Gefühlt 65 Prozent des Buchs von 1982 widmet Mo einer Hongkong-chinesischen Kleinfamilie, die sich mit einer Imbissbude eine Existenz im ärmeren Teil Londons aufbaut – unterhaltsam, einfühlsam und mit trockenem Humor, dazu verblüffende Einblicke und Begegnungen. Es klingt, als sei Mo selbst dabei gewesen und hätte doch die nötige Distanz, die Entwicklung allgemeinverständlich und Roman-tauglich zu beschreiben.

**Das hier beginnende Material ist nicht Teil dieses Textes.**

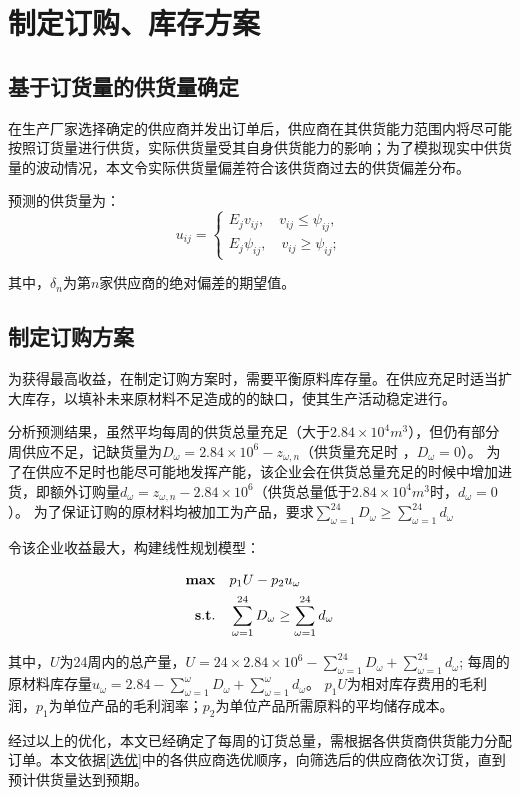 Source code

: 
\section{制定订购、库存方案}
\subsection{基于订货量的供货量确定}

在生产厂家选择确定的供应商并发出订单后，供应商在其供货能力范围内将尽可能按照订货量进行供货，实际供货量受其自身供货能力的影响；为了模拟现实中供货量的波动情况，本文令实际供货量偏差符合该供货商过去的供货偏差分布。

预测的供货量为：
\begin{equation}
    u_{i j}=\left\{\begin{array}{l}
E_{j} v_{i j}, \quad v_{i j} \leq \psi_{i j}, \\
E_{j} \psi_{i j}, \quad v_{i j} \geq {\psi}_{i j};
\end{array}\right.
\end{equation}

\noindent 其中，$\delta_n$为第$n$家供应商的绝对偏差的期望值。


\subsection{制定订购方案}

为获得最高收益，在制定订购方案时，需要平衡原料库存量。在供应充足时适当扩大库存，以填补未来原材料不足造成的的缺口，使其生产活动稳定进行。

分析预测结果，虽然平均每周的供货总量充足（大于$2.84 \times 10^4 m^3$），但仍有部分周供应不足，记缺货量为$D_{\omega}=2.84 \times10^6-z_{\omega,n}$（供货量充足时 ，$D_{\omega}=0$）。
为了在供应不足时也能尽可能地发挥产能，该企业会在供货总量充足的时候中增加进货，即额外订购量$d_{\omega}=z_{\omega,n}-2.84 \times 10^6$（供货总量低于$2.84 \times 10^4 m^3$时，$d_{\omega}=0$）。
为了保证订购的原材料均被加工为产品，要求$\sum_{\omega=1}^{24}D_{\omega} \geq \sum_{\omega=1}^{24}d_{\omega}$

令该企业收益最大，构建线性规划模型：

\begin{equation}
\begin{split}
{\bf max}\quad &p_1U-p_2u_{\omega} \\
{\bf s.t.}\quad &\sum_{\omega=1}^{24}D_{\omega} \geq \sum_{\omega=1}^{24}d_{\omega}
\end{split}
\end{equation}

\noindent 其中，$U$为24周内的总产量，$U=24 \times 2.84\times10^6-\sum_{\omega=1}^{24}D_{\omega}+\sum_{\omega=1}^{24}d_{\omega}$;
每周的原材料库存量$u_{\omega}=2.84-\sum_{\omega=1}^{\omega}D_{\omega}+\sum_{\omega=1}^{\omega}d_{\omega}$。
$p_1U$为相对库存费用的毛利润，$p_1$为单位产品的毛利润率；$p_2$为单位产品所需原料的平均储存成本。

经过以上的优化，本文已经确定了每周的订货总量，需根据各供货商供货能力分配订单。本文依据\ref{选优}中的各供应商选优顺序，向筛选后的供应商依次订货，直到预计供货量达到预期。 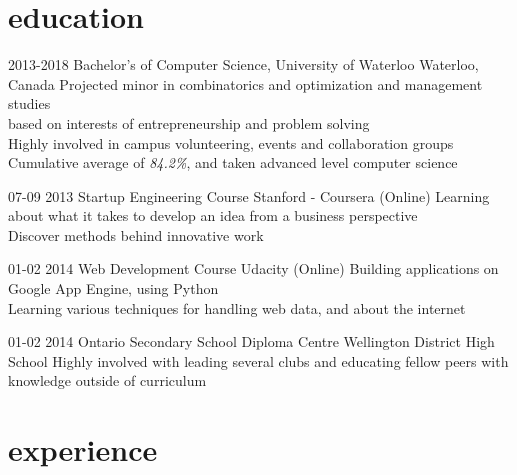 \documentclass[]{friggeri-cv}
\newcommand{\imp}[1] {{\em #1}}
\begin{document}
\section{education}

\begin{entrylist}
  \entry
    {2013-2018}
    {Bachelor's of Computer Science, University of Waterloo}
    {Waterloo, Canada}
	{Projected minor in combinatorics and optimization and management studies \\
	\hspace*{4mm}based on interests of entrepreneurship and problem solving \\
	Highly involved in campus volunteering, events and collaboration groups \\ Cumulative average of \imp{84.2\%}, and taken advanced level computer science}
	
  \entry
  	{07-09 2013}
  	{Startup Engineering Course}
  	{Stanford - Coursera (Online)}
  	{Learning about what it takes to develop an idea from a business perspective \\
  	Discover methods behind innovative work}
  	
  \entry
  	{01-02 2014}
  	{Web Development Course}
  	{Udacity (Online)}
  	{Building applications on Google App Engine, using Python \\
  	Learning various techniques for handling web data, and about the internet}
  	
  \entry
  	{01-02 2014}
  	{Ontario Secondary School Diploma}
  	{Centre Wellington District High School}
    {Highly involved with leading several clubs and educating fellow peers with knowledge outside of curriculum \\
    }
\end{entrylist}

\section{experience}
\end{document}
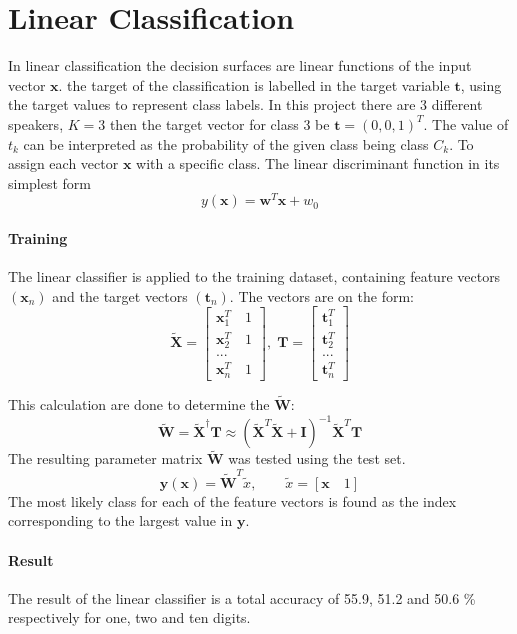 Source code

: \section*{Linear Classification}
In linear classification the decision surfaces are linear functions of the input vector $\mathbf{x}$.
the target of the classification is labelled in the target variable $\mathbf{t}$, using the target values to represent class labels.
In this project there are 3 different speakers, $K = 3$ then the target vector for class 3 be $\mathbf{t} = (0, 0, 1)^T$.
The value of $t_k$ can be interpreted as the probability of the given class being class $C_k$.
To assign each vector $\mathbf{x}$ with a specific class.
The linear discriminant function in its simplest form
\begin{equation}
y(\mathbf{x}) = \mathbf{w}^T \mathbf{x}+w_0
\label{eq:lin_output}
\end{equation}

\paragraph*{Training}
The linear classifier is applied to the training dataset, containing feature vectors $(\mathbf{x}_n)$ and the target vectors $(\mathbf{t}_n)$.
The vectors are on the form:
\begin{equation}
\mathbf{\tilde{X}}=\left[ \begin{array}{c}\mathbf{x}_1^T \quad 1\\
\mathbf{x}_2^T \quad 1\\
...\\ 
\mathbf{x}_n^T \quad 1 \end{array} \right],
\;
\mathbf{T}=\left[ \begin{array}{c}
\mathbf{t}_1^T\\ 
\mathbf{t}_2^T\\ 
...\\
\mathbf{t}_n^T
\end{array} \right]
\label{eq:linearVectors}  
\end{equation} 

This calculation are done to determine the $\tilde{\mathbf{W}}$:
\begin{equation}
\tilde{\mathbf{W}} = \tilde{\mathbf{X}}^\dagger \mathbf{T} \approx  (\tilde{\mathbf{X}}^T \tilde{\mathbf{X}}+\mathbf{I})^{-1} \tilde{\mathbf{X}}^T\mathbf{T}
\label{eq:weightVector}  
\end{equation}
The resulting parameter matrix $ \tilde{\mathbf{W}} $ was tested using the test set.
\begin{equation}
\mathbf{y}(\mathbf{x})=\tilde{\mathbf{W}}^T \tilde{x}, \qquad \tilde{x}= \left[ 
\mathbf{x} \quad 1 
\right]
\end{equation}
The most likely class for each of the feature vectors is found as the index corresponding to the largest value in $ \mathbf{y} $.
\paragraph*{Result}
The result of the linear classifier is a total accuracy of 55.9, 51.2 and 50.6 \% respectively for one, two and ten digits. 

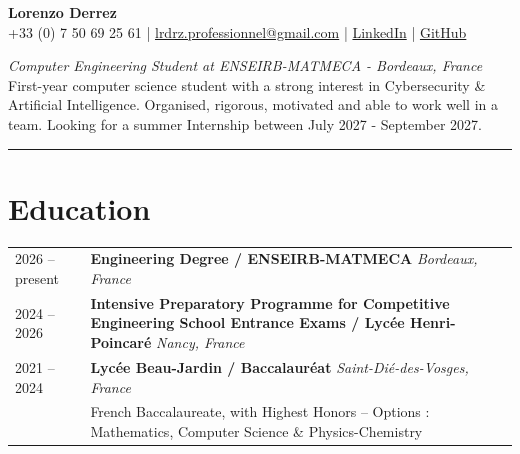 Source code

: \documentclass[11pt, a4paper]{article}
\begin{document}
\noindent





\hfill
\begin{minipage}[c]{0.75\textwidth}
\centering
{\LARGE \textbf{Lorenzo Derrez}}\\
+33 (0) 7 50 69 25 61 | \href{mailto:lrdrz.professionnel@gmail.com}{lrdrz.professionnel@gmail.com} | \href{https://www.linkedin.com/in/lorenzo-derrez}{LinkedIn} | \href{https://github.com/Nmrodd}{GitHub}
\end{minipage}
\hfill
\begin{minipage}[c]{1cm}
\end{minipage}

\begin{flushleft} %
    \large \textit{Computer Engineering Student at ENSEIRB-MATMECA - Bordeaux, France}
    \\[0.3em]
    First-year computer science student with a strong interest in Cybersecurity \& Artificial Intelligence. Organised, rigorous, motivated and able to work well in a team. Looking for a summer Internship  between July 2027 - September 2027.
\end{flushleft}

\rule{\textwidth}{0.4pt}  %

\section*{Education} %

\begin{tabularx}{\textwidth}{@{}l X r@{}}
    2026 -- present & \textbf{Engineering Degree / ENSEIRB-MATMECA} \quad \textit{Bordeaux, France}
    \\
    2024 -- 2026 & \textbf{Intensive Preparatory Programme for Competitive Engineering School Entrance Exams / Lycée Henri-Poincaré} \quad \textit{Nancy, France}
    \\
    2021 --  2024 & \textbf{Lycée Beau-Jardin / Baccalauréat} \quad \textit{Saint-Dié-des-Vosges, France}
    \\
    & \small French Baccalaureate, with Highest Honors -- Options : Mathematics, Computer Science \& Physics-Chemistry & \\[4pt]
\end{tabularx}
\end{document}
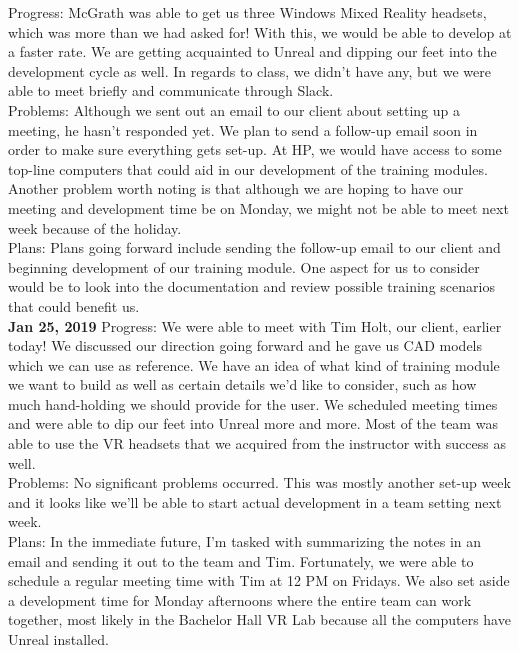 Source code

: Progress: 	McGrath was able to get us three Windows Mixed Reality headsets, which was more than we had asked for! With this, we would be able to develop at a faster rate. We are getting acquainted to Unreal and dipping our feet into the development cycle as well. In regards to class, we didn't have any, but we were able to meet briefly and communicate through Slack.\\
Problems: 	Although we sent out an email to our client about setting up a meeting, he hasn't responded yet. We plan to send a follow-up email soon in order to make sure everything gets set-up. At HP, we would have access to some top-line computers that could aid in our development of the training modules. Another problem worth noting is that although we are hoping to have our meeting and development time be on Monday, we might not be able to meet next week because of the holiday.\\
Plans: 	Plans going forward include sending the follow-up email to our client and beginning development of our training module. One aspect for us to consider would be to look into the documentation and review possible training scenarios that could benefit us.\\
\textbf{Jan 25, 2019}
Progress: 	We were able to meet with Tim Holt, our client, earlier today! We discussed our direction going forward and he gave us CAD models which we can use as reference. We have an idea of what kind of training module we want to build as well as certain details we'd like to consider, such as how much hand-holding we should provide for the user. We scheduled meeting times and were able to dip our feet into Unreal more and more. Most of the team was able to use the VR headsets that we acquired from the instructor with success as well.\\
Problems: 	No significant problems occurred. This was mostly another set-up week and it looks like we'll be able to start actual development in a team setting next week. \\
Plans: 	In the immediate future, I'm tasked with summarizing the notes in an email and sending it out to the team and Tim. Fortunately, we were able to schedule a regular meeting time with Tim at 12 PM on Fridays. We also set aside a development time for Monday afternoons where the entire team can work together, most likely in the Bachelor Hall VR Lab because all the computers have Unreal installed. \\

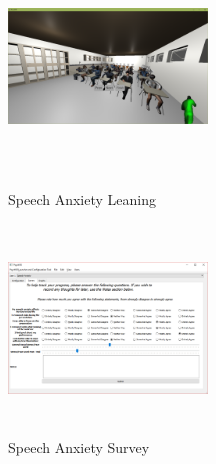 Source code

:\documentclass[a4paper,10pt]{article}
\begin{document}
\begin{figure}[H]
	\centering
	\begin{minipage}{0.45\textwidth}
		\centering
		\includegraphics[width=200px, height=210px, keepaspectratio]{speechSS2.png}
		\caption{Speech Anxiety Leaning}
		\label{fig:speechSS2}
	\end{minipage}\hfill
	\begin{minipage}{0.45\textwidth}
		\centering
		\includegraphics[width=200px, height=210px, keepaspectratio]{qtSpeechSurvey.png}
		\caption{Speech Anxiety Survey}
		\label{fig:qtSpeechSurvey}
	\end{minipage}
\end{figure}
\end{document}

Die Kleinfamilie und die finsteren Gangster:

Vielleicht 35 Prozent behandeln eine chinesische Gangsterbande in London, die Schutzgelderpressung und Drogenhandel betreibt. Dieser Teil klingt humorfrei wie ein finsterer Chinakrimi, ist sehr militärisch und teils brutal gewaltsam. Und: Die Gangstergeschichte hat nur eine äußerst lose Verbindung zur Kleinfamilie. Über weite Strecken gibt es gar keinen Zusammenhang, die Handlungen trudeln nebeneinander her. Mir wäre das Buch ohne Gangster lieber.

Gelegentlich versucht Mo sich an Szenen, die vielleicht in Kinofilmen besser umzusetzen sind als in einem Roman – so die tödliche Schlägerei zweier Gangsterbanden (Mo war einst Boxer und Boxkampfjournalist) oder die ersten privaten Fahrstunden der Chinesin Lily in London. (Verfilmt wurde der Booker-Preis-nominierte Roman 1988 tatsächlich, mit einem Drehbuch von Ian McEwan; der Film ist ernster und psychologischer als der im Vergleich dazu satirisch wirkende Roman.)

Starke Sprache:

Wegen der Themen „London“ und „Immigranten“ fühlte ich mich zeitweise wie bei V.S. Naipaul (einst beim selben Verlag und derselben Lektorin wie Mo), doch Mo hat seinen eigenen Stil: Er schreibt ein sehr gebildetes, aber kraftvolles und spannendes Englisch und packt einzelne, markante Sätze gern mal kraftmeiernd in eigene einzeilige Absätze.

Allerdings leidet Sour Sweet unter der Aufteilung in zwei getrennte Handlungen (Kleinfamilie, Gangster). Nachdem die Kleinfamilie deutlich mehr Raum erhält und meist nichts mit den Gangstern zu tun hat, fragt man sich, warum die Kriminellen überhaupt ins Buch gelangen.

Ich kenne von Timothy Mo auch die Romane Pure und Monkey King; in allen Bänden hält er sein recherchiertes oder erlebtes interkulturelles Wissen nicht ganz im Zaum, packt zu viele unterschiedliche Einblicke in einen Roman. Unterhaltsam, skurril und lehrreich ist er dennoch.